On 20 Jan 2015, at 23:19, John Clark wrote:
On Tue, Jan 20, 2015 Bruno Marchal <[email protected]> wrote:
> I use God in the sense of the platonist, who introduced the field
of inquiry "theology".
Not that it matters much what some guy who lived 2500 years ago
thought but Plato didn't believe in God he believed in The Gods,
more specifically he believed in something he called "Forms", like
Gods they were perfect and eternal, but unlike Gods they were not
alive and didn't move or think.
They discussed this a lot, and the Parmenides of Plato introduces the
ONE above the Forms, which will be at the base of neoplatonism.
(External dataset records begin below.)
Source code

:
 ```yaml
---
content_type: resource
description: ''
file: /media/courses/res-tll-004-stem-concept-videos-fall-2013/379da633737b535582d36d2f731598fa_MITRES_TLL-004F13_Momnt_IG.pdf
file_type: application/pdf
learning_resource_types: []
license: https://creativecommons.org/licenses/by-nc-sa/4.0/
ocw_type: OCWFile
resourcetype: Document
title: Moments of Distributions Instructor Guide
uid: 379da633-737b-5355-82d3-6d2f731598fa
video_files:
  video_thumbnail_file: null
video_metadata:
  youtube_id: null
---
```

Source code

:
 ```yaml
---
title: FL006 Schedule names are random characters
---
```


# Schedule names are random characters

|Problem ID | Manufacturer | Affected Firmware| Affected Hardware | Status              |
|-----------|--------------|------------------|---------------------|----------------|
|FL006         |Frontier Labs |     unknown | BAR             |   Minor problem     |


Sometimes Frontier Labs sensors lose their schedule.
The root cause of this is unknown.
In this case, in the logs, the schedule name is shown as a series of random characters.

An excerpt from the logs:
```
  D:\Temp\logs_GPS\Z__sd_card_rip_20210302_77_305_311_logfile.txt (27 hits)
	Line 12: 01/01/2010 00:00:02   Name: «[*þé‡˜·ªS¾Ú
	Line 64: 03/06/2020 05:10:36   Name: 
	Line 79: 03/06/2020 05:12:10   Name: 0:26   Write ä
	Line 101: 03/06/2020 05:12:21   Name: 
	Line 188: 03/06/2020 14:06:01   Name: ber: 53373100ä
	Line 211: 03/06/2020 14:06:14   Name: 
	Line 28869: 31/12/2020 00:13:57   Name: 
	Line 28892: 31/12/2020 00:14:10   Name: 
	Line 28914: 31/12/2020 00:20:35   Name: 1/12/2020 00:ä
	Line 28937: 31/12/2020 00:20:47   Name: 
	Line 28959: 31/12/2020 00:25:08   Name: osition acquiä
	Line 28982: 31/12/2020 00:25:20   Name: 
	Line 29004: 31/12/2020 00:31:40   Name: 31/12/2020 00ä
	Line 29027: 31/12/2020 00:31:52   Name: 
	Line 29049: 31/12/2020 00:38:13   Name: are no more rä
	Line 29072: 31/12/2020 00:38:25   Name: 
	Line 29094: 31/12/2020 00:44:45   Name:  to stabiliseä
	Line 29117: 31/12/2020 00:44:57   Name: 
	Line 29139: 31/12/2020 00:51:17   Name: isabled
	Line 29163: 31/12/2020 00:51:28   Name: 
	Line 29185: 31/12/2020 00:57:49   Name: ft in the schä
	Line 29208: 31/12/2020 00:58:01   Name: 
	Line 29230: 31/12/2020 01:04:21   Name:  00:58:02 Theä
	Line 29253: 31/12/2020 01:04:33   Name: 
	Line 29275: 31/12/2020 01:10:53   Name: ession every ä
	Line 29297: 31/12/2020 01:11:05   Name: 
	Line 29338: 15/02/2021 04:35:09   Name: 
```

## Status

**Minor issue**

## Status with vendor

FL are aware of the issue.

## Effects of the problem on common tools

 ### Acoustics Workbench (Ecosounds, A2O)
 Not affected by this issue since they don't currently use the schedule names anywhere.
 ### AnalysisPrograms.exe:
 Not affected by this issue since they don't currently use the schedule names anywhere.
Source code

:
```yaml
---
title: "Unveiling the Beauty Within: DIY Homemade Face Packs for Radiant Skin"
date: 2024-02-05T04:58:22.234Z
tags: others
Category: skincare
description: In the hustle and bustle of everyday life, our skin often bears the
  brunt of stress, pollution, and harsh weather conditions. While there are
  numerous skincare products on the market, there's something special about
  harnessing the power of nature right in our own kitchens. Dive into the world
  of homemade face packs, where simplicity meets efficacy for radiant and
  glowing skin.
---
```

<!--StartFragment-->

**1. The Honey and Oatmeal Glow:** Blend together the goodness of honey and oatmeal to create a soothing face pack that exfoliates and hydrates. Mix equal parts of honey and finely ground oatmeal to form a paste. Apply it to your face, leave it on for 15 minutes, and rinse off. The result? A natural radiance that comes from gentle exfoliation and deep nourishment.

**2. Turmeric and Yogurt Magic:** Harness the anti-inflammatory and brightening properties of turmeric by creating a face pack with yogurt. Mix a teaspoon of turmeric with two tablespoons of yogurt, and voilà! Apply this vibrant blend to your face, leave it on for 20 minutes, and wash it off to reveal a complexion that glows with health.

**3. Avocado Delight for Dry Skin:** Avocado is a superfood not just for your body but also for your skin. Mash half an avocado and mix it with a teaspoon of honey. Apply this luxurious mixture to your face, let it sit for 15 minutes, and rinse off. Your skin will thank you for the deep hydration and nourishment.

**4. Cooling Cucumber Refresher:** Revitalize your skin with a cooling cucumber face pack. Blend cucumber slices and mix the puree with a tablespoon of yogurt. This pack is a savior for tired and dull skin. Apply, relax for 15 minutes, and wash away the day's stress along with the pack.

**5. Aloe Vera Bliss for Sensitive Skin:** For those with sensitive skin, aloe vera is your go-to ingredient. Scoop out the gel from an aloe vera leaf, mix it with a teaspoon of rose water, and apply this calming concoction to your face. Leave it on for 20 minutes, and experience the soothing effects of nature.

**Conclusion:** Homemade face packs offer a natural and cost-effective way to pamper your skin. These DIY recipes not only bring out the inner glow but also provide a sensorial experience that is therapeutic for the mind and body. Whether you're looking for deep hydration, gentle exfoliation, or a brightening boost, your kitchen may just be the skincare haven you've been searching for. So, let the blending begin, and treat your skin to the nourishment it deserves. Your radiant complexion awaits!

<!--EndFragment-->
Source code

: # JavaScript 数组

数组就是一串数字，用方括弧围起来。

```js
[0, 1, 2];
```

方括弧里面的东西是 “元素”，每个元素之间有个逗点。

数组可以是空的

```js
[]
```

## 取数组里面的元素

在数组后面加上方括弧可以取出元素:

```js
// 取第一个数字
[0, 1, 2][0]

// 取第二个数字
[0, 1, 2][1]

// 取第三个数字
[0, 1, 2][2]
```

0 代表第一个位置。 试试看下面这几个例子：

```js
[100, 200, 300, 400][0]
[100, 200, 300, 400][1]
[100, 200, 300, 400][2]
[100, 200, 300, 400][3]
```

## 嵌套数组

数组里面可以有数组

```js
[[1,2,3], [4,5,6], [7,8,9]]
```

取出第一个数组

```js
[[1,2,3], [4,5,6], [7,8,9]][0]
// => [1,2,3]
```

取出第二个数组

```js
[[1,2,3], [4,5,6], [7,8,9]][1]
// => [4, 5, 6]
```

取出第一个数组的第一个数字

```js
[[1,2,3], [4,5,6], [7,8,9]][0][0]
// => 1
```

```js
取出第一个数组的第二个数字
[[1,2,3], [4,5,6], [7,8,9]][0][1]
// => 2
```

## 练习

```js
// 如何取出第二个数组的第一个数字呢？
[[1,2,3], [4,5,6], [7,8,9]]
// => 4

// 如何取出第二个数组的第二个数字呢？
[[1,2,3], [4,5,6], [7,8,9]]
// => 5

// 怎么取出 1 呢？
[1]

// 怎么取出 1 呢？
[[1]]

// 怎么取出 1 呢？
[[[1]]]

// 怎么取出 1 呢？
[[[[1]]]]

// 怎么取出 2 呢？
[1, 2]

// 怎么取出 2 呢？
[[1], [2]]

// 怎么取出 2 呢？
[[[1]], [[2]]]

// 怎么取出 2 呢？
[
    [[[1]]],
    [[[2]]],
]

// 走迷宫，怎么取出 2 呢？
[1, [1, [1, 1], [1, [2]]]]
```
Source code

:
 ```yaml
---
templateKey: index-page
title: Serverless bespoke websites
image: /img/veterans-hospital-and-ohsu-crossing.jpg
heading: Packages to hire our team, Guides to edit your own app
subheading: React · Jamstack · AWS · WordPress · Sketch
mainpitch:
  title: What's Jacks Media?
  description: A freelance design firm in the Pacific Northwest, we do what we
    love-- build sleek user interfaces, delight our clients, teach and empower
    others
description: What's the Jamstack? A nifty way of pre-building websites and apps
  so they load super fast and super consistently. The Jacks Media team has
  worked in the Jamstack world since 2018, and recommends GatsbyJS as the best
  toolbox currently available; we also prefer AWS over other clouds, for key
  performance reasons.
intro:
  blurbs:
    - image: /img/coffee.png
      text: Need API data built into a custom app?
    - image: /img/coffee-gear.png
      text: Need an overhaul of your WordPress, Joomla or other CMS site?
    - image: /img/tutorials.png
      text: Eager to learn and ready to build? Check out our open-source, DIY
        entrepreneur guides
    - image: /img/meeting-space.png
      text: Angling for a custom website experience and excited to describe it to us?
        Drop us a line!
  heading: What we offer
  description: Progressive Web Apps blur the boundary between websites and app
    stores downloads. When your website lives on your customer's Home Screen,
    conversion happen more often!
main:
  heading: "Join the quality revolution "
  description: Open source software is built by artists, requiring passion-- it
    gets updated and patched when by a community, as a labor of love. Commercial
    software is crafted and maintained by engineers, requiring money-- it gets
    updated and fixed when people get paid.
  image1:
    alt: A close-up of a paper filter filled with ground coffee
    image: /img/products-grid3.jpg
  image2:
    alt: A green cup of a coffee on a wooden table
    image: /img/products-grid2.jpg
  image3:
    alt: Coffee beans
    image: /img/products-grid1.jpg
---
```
The
role of the ONE with computationalism is well captured by the notion
of arithmetical truth, and then the forms are given by a part of the
arithmetical truth with the choice and fixing of one universal number
(or better: löbian), which will be denoted by some Turing complete
predicate (the one corresponding to []A).
> In all case God is by definition the origin of things.
Then "God" could be stupider than the stupidest person you ever met,
be less conscious than a earthworm, and have less effect on your day
to day life than your pet hamster. Kind of a pathetic thing to
confer the lofty title of "God" on don't you think.
It is Reality, having in mind that it might not be the physical
reality. Yes, it can be stupid, but that is an open problem. After
all, it knows what all universal machine can ever know.
> It can be related with the god of the philosophers.
The God of the philosophers has had no effect on world history or on
current events and is so flabby fuzzy and general as to be utterly
useless. The God as a person idea has had a enormous and enormously
destructive impact on world history and current events
Without a thorough justification, I doubt this. The paper I mentioned
in the journal "La Recherche" shows work done by non christian
historians explaining the role of the christian God in the origin of
many scientific idea at the origin of the modern science. Likewise,
the God of the philosophers might have played a similar role during
the enlightenment period.
>> And I still don't understand what you mean by "spiritual
reality" and "physical reality" and the examples you gave don't
have any logical consistency as far as I can tell.
> ?
!
>> It is not clear if mathematics is the root of physics or physics
is the root of mathematics.
> Because you stop at step 3
Because you make blunder at step 3.
We have debunked that idea.
> You would be able to understand that computationalism makes
physical reality an aspect of the arithmetical reality. That is the
point of the UDA,
You forget IHA:
http://en.wikipedia.org/wiki/Uda
> The theory of everything is Robinson Arithmetic (RA).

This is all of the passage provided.